Moniteur 5 fut assez lent à comprendre. Derec ne savait pas si c’était parce que le robot était encore en proie à un conflit intérieur, ou si la lenteur à assimiler était ce qui différenciait un moniteur d’un analyste. Quand Derec souleva la tarière et commença à la déplacer, le robot devint subitement très agité.

— Analyste 17 est dans l’erreur, dit-il en secouant la porte. Derec ! Vous ne pouvez pas vous évader. Vous ne pouvez pas partir. J’ai mission de vous protéger. Je suis responsable.

Sans répondre, Derec se servit de la masse en suspens de la tarière pour écarter le robot du porteur et le repousser contre le mur. Les protestations de Moniteur 5 devinrent de plus en plus virulentes mais Derec n’arrêta pas le mouvement avant de l’avoir gentiment cloué contre le mur, à dix mètres sur la gauche, là où le même traitement avait été réservé à la combinaison.

— Machine arrière, lentement, dit Derec et le porteur s’écarta du mur. Halte. Attente.

Il sauta à terre et courut vers la combinaison. Pendant qu’il s’efforçait de la détacher du mur, Moniteur 5 se débattait pour se dégager. C’était une course que Derec devait absolument gagner.

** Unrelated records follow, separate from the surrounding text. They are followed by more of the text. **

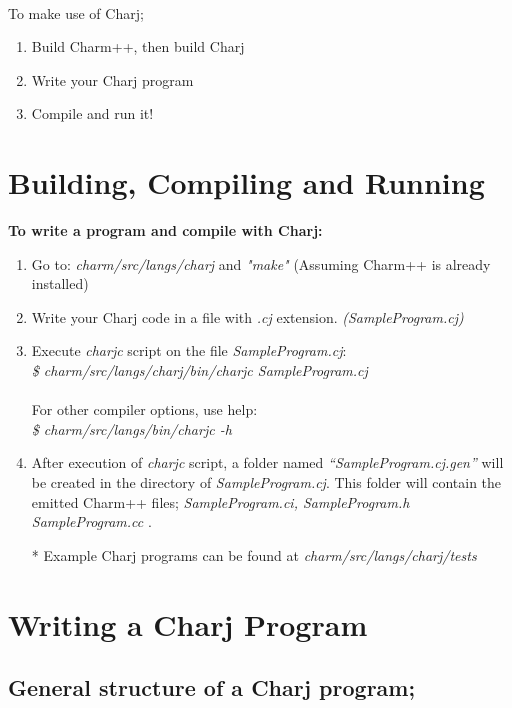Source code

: \documentclass[11pt]{article}
\begin{document}
\begin{verbatim}


\end{verbatim}

To make use of Charj;
\begin{enumerate}
\item Build Charm++, then build Charj
\item Write your Charj program
\item Compile and run it!
\end{enumerate}

\section{Building, Compiling and Running}
{\bf To write a program and compile with Charj:}

\begin{enumerate}
\item Go to: {\it charm/src/langs/charj} and {\it "make" } (Assuming Charm++ is already installed)
\item Write your Charj code in a file with {\it .cj} extension. {\it (SampleProgram.cj)}
\item Execute {\it charjc} script on the file {\it SampleProgram.cj}: \\ {\it \$ charm/src/langs/charj/bin/charjc  SampleProgram.cj} \\ \\ For other compiler options, use help: \\ {\it \$ charm/src/langs/bin/charjc -h}

\item After execution of {\it charjc} script, a folder named {\it“SampleProgram.cj.gen”} will be created in the directory of {\it SampleProgram.cj}. This folder will contain the emitted Charm++ files; {\it SampleProgram.ci, SampleProgram.h SampleProgram.cc }.

* Example Charj programs can be found at {\it charm/src/langs/charj/tests}
\end{enumerate}


\section{Writing a Charj Program}

\subsection{General structure of a Charj program; }
\end{document}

Finalement, la porte d’accès fut dégagée et Derec se hissa à l’intérieur. Au même instant. Moniteur 5 grimpait sur la tarière et se libérait de sa prison de fortune. Mais il était trop tard pour retenir Derec. La porte d’accès se referma hermétiquement sur lui.

— Énergie, dit-il.

Son objectif suivant était la cabine de contrôle, de l’autre côté du porteur ; elle était faite pour être utilisée par des ouvriers de l’espace. Il n’eut pas le temps d’y arriver. Moniteur 5 lui bloqua le passage.

— Je ne veux pas t’endommager, lui dit Derec. Tu ne peux pas m’arrêter. Tu as essayé, tu as fait ton devoir. Maintenant, écarte-toi !

— C’est une tentative de suicide. Je ne suis pas contraint d’obéir à vos ordres dans ces circonstances.

— Je cherche à me sauver la vie, riposta Derec. Si tu tiens vraiment à ma vie, écarte-toi et donne-moi une chance.

— Je vous conduirai dans un lieu sûr de la communauté…

— Il n’y a pas de lieux sûrs, ici ! hurla Derec. Tu ne comprends donc pas ?

— Je ne puis permettre…

— Je n’ai pas le temps de discuter. Je regrette.

Tout en parlant, Derec balança le grappin droit de sa combinaison, frappa le robot au cou et l’envoya rouler par terre. Mais il avait à peine fait trois pas que le surveillant revint à la charge et tenta de s’accrocher au panneau de secours de la combinaison.

Cette fois, Derec se baissa, saisit la jambe droite du robot et le retourna sur le dos. Empoignant la cheville avec son autre grappin, il la pinça fortement, jusqu’à ce qu’il entende un froissement de métal. Quand il relâcha son étreinte, la jambe du robot retomba, le pied tordu et inutilisable.

Derec monta sans autre incident dans la cabine ouverte. En écartant le porteur du mur, en marche arrière, pour le piloter vers la rampe, il vit Moniteur 5 toujours par terre, qui essayait de se réparer. Ses scanners suivirent Derec et le porteur à travers la salle.

Le robot observait encore Derec, d’un regard curieusement attristé et accusateur, quand celui-ci pilota le porteur par le sas pour le conduire au-dehors, à la surface de l’astéroïde.